İlk Derece Mahkemesi kararı davalı vekili tarafından temyiz edilmekle; kesinlik, süre, temyiz şartı ve diğer usul eksiklikleri yönünden yapılan ön inceleme sonucunda, temyiz dilekçesinin kabulüne karar verildikten ve Tetkik Hâkimi tarafından hazırlanan rapor dinlendikten sonra dosyadaki belgeler incelenip gereği düşünüldü:

I. DAVA

Davacı vekili dava dilekçesinde; müvekkilinin davalı Bakanlığa bağlı işyerinde çalıştığını, 02.04.2018 tarihinde 696 sayılı Kanun Hükmünde Kararname (696 sayılı KHK) kapsamında sürekli işçi kadrosuna geçirildiğini, alt işveren bünyesinde çalışmakta iken ücretinin asgari ücretin belirli bir oran fazlası olarak belirlendiğini ve ödendiğini, kadroya geçerken ... ... sözleşmesi imzaladığını ve ücretinin yine asgari ücretin belirli bir oran fazlası olarak belirlendiğini, ancak davalı tarafından eksik ödeme yapıldığını, ikramiye ve ilave tediyelerinin de eksik ödendiğini iddia ederek ödenmeyen ücret farkı, ilave tediye farkı ve ikramiye farkı alacaklarının davalıdan tahsiline karar verilmesini talep etmiştir.

II. CEVAP

Davalı vekili cevap dilekçesinde; zamanaşımı def'inde bulunduklarını, kadroya geçiş sonrası Yüksek Hakem Kurulu kararı uyarınca uygulanan toplu ... sözleşmesi dikkate alınarak ücretin belirlendiğini, hukuka aykırı bir uygulamanın söz konusu olmadığını savunarak davanın reddine karar verilmesini istemiştir.

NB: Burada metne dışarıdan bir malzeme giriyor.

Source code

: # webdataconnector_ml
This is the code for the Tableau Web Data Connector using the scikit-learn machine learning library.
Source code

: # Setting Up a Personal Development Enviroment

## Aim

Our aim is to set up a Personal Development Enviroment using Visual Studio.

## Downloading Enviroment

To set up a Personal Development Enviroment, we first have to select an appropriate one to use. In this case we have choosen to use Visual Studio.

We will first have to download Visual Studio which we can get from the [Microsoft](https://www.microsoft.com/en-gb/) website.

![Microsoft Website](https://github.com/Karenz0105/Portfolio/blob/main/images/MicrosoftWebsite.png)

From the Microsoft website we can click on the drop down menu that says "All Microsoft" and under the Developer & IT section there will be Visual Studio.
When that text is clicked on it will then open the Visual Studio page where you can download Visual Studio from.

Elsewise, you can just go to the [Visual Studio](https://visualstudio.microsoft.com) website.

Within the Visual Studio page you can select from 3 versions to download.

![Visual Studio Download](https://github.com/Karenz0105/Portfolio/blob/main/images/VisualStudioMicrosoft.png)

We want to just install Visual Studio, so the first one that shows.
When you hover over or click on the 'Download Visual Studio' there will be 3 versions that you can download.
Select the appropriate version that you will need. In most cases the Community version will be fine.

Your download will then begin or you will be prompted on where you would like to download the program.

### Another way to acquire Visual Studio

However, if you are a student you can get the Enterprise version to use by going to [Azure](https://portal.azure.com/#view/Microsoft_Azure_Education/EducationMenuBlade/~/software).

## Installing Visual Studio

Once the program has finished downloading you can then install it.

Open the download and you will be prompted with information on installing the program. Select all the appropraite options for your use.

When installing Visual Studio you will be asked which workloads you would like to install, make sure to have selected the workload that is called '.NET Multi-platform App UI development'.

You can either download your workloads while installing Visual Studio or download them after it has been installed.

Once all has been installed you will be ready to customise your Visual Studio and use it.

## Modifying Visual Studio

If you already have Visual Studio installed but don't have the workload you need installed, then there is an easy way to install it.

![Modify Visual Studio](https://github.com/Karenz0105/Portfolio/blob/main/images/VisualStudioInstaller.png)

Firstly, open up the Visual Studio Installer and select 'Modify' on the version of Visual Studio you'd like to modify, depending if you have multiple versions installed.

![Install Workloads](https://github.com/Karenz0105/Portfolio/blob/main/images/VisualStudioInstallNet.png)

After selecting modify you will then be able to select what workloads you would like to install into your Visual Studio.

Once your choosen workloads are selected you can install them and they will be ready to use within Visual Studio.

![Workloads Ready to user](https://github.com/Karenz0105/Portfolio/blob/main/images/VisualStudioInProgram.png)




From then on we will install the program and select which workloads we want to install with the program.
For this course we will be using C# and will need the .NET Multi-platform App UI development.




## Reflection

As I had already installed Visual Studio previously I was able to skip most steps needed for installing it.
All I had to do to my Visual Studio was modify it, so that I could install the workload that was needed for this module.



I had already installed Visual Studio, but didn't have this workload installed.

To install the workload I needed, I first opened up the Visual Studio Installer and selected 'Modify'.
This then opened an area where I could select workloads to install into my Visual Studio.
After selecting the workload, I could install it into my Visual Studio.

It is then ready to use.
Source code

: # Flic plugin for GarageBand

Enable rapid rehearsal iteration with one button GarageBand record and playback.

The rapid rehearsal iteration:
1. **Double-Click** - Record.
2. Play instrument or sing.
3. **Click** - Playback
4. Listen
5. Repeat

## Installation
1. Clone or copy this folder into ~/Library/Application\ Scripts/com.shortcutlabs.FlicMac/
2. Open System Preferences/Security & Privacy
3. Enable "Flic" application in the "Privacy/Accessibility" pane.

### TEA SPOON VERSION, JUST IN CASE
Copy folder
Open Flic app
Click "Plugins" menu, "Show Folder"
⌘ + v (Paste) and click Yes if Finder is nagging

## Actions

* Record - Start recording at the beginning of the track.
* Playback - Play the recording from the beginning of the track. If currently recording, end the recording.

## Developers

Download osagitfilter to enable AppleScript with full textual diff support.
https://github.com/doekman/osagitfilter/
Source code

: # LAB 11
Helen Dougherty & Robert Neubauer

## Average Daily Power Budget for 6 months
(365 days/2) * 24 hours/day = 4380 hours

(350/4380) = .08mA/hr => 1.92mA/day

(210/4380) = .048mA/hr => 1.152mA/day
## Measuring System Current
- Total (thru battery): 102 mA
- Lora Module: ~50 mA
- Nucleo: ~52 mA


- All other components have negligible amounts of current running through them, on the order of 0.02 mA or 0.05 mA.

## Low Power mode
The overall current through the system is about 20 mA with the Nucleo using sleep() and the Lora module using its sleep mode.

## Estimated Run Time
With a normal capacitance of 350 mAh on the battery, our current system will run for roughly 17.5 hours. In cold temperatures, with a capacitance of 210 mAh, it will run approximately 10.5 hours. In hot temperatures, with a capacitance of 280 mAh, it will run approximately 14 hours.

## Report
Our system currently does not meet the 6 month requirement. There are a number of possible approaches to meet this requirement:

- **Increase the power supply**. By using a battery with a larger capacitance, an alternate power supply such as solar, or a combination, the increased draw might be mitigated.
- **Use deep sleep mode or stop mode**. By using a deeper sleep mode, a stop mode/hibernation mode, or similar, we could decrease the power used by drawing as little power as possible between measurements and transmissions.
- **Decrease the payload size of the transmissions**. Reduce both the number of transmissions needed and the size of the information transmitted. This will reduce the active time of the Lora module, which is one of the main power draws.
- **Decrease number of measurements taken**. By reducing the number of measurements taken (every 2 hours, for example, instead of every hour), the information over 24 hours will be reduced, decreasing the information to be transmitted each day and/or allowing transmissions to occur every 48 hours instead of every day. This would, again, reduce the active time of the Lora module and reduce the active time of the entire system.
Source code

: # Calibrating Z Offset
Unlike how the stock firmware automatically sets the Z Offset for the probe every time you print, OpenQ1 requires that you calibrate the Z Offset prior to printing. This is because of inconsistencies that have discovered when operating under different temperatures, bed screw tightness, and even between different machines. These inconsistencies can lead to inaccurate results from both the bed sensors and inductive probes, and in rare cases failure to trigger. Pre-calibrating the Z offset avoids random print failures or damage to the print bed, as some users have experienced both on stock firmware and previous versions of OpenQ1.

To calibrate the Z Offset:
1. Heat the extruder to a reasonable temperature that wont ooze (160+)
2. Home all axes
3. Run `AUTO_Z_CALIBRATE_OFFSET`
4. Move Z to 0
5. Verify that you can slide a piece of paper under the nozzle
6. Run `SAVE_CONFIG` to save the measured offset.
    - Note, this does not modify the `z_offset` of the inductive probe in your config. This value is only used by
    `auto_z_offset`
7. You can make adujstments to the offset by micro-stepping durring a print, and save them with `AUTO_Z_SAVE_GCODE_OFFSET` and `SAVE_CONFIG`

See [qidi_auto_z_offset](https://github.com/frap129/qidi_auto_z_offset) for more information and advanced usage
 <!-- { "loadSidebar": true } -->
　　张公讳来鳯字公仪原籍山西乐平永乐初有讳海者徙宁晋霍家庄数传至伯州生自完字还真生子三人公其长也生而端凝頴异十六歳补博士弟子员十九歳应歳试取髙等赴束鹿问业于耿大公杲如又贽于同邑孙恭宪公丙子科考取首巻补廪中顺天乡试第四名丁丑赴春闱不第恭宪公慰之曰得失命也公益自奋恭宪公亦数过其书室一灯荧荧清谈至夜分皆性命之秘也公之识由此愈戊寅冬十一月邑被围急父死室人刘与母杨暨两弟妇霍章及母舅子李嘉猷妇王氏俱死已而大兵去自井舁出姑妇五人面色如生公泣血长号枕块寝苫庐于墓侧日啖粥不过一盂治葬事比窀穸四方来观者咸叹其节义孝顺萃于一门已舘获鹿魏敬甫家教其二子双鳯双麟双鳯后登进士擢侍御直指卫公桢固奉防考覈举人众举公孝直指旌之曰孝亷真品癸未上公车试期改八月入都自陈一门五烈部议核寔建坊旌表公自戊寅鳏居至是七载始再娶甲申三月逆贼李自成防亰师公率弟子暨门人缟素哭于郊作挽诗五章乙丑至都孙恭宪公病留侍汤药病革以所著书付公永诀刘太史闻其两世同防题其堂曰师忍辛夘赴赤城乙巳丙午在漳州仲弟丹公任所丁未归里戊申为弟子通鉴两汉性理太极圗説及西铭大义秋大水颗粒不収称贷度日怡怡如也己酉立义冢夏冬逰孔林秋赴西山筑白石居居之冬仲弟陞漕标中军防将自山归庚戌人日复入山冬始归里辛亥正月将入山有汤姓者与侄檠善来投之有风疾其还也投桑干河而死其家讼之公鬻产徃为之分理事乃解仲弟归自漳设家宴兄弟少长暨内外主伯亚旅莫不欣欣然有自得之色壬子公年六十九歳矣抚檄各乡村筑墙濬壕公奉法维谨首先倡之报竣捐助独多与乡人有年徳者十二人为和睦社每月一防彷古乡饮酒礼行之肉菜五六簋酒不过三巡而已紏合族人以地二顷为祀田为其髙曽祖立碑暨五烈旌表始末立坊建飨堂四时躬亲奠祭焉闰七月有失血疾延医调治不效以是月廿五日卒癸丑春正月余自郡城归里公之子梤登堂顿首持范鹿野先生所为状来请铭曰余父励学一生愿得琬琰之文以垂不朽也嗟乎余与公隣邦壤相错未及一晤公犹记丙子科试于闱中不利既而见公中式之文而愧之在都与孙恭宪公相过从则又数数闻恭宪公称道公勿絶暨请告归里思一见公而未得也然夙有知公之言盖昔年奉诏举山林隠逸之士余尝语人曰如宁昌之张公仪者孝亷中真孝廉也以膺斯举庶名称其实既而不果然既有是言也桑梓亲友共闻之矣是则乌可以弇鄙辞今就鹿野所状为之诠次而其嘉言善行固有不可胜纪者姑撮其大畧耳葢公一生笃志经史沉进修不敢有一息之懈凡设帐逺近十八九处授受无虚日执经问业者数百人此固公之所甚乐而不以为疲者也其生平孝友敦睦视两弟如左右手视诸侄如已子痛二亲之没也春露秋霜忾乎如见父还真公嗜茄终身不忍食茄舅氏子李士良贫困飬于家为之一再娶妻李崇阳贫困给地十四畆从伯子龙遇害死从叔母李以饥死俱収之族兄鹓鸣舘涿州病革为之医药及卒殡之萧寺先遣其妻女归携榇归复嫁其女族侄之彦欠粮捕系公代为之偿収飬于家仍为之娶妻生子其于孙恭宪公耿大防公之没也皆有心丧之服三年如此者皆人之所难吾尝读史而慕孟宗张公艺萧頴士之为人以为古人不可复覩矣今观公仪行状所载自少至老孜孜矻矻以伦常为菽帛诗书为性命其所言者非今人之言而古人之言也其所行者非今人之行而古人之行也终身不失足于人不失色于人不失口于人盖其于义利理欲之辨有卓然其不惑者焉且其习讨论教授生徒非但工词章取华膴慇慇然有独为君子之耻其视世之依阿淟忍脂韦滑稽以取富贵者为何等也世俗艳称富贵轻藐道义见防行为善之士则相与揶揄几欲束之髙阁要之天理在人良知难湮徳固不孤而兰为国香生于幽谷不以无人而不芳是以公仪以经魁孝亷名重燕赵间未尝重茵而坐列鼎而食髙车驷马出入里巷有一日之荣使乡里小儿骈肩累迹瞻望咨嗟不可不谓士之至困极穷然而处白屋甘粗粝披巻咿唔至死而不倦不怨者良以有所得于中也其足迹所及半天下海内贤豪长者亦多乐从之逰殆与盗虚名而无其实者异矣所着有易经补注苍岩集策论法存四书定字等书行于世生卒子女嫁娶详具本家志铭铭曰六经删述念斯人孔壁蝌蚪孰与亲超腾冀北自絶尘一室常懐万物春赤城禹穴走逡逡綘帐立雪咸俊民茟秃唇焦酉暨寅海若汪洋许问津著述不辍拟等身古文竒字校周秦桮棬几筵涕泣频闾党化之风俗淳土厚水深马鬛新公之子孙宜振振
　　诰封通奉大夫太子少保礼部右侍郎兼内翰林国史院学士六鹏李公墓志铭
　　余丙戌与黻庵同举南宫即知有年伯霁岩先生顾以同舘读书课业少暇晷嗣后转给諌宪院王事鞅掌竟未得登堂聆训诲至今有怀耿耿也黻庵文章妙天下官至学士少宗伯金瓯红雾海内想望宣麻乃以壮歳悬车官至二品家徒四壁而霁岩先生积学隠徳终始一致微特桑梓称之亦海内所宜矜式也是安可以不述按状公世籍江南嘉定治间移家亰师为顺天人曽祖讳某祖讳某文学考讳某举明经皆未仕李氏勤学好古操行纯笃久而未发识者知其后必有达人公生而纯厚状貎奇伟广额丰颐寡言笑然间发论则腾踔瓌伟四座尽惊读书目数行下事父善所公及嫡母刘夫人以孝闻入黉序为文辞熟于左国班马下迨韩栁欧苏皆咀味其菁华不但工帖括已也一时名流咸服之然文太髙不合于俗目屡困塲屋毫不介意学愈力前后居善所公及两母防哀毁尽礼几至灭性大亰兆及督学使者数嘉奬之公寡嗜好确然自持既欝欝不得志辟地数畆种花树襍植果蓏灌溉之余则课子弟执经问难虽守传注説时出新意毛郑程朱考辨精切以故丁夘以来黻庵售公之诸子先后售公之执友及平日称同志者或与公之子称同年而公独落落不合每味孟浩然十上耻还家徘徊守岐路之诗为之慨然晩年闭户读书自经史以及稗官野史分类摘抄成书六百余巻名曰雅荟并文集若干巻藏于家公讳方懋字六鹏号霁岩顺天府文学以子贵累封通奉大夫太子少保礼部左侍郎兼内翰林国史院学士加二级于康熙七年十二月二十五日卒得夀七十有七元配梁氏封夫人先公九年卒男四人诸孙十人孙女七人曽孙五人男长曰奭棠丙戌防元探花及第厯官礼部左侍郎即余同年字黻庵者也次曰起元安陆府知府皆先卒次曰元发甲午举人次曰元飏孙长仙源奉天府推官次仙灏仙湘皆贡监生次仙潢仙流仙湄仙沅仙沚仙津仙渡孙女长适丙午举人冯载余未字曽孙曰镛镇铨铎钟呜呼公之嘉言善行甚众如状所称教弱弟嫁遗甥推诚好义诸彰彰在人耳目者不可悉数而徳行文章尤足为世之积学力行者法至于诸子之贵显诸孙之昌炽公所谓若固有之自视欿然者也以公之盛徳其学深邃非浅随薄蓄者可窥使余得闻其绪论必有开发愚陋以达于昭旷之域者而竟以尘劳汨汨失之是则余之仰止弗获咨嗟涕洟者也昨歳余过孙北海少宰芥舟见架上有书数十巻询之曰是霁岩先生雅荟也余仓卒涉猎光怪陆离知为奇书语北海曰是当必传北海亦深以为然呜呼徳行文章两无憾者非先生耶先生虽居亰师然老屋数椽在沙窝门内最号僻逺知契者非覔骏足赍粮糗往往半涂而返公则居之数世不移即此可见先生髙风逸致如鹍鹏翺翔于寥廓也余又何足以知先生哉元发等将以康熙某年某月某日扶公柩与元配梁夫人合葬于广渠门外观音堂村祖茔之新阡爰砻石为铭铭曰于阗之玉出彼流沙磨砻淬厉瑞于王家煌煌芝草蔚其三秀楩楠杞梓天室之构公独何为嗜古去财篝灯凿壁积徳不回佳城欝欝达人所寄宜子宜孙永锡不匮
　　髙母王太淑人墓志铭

III. İLK DERECE MAHKEMESİ KARARI

İlk Derece Mahkemesinin 01.03.2022 tarihli kararıyla; davacı ile davalı İdare arasında imzalanan belirsiz süreli ... sözleşmesinin 7 nci maddesinde, davacının ücretinin asgari ücretin belirli bir oran fazlası olacağına dair düzenleme olduğundan hareketle belirsiz süreli ... sözleşmesinin ve toplu ... sözleşmesinin ilgili hükümleri uyarınca yapılan hesaplama doğrultusunda, ıslah edilmiş hâliyle davanın kabulüne karar verilmiştir.

IV. İSTİNAF

A. İstinaf Yoluna Başvuranlar

İlk Derece Mahkemesinin yukarıda belirtilen kararına karşı süresi içinde davalı vekili istinaf başvurusunda bulunmuştur.

B. Gerekçe ve Sonuç

... Bölge Adliye Mahkemesi 29. Hukuk Dairesinin 14.....2022 tarihli kararıyla; taraflar arasında imzalanmış belirsiz süreli ... sözleşmesinin ve uygulanan toplu ... sözleşmesinin ilgili hükümleri dikkate alınarak istinaf sebepleriyle sınırlı şekilde ve resen kamu düzeni yönünden yapılan inceleme sonucu, davacının kadroya geçtikten sonraki ücretinin taraflar arasında düzenlenen ... sözleşmesine uygun olarak ödenmediği, bu sebeple ücret farkı, ilave tediye farkı ve ikramiye farkı alacaklarının kabulüne ilişkin İlk Derece Mahkemesi kararının vakıa ve hukuki değerlendirmesinde usul ve esas yönünden kanuna aykırılık bulunmadığı gerekçesi ile davalı vekilinin istinaf başvurusunun esastan reddine karar verilmiştir.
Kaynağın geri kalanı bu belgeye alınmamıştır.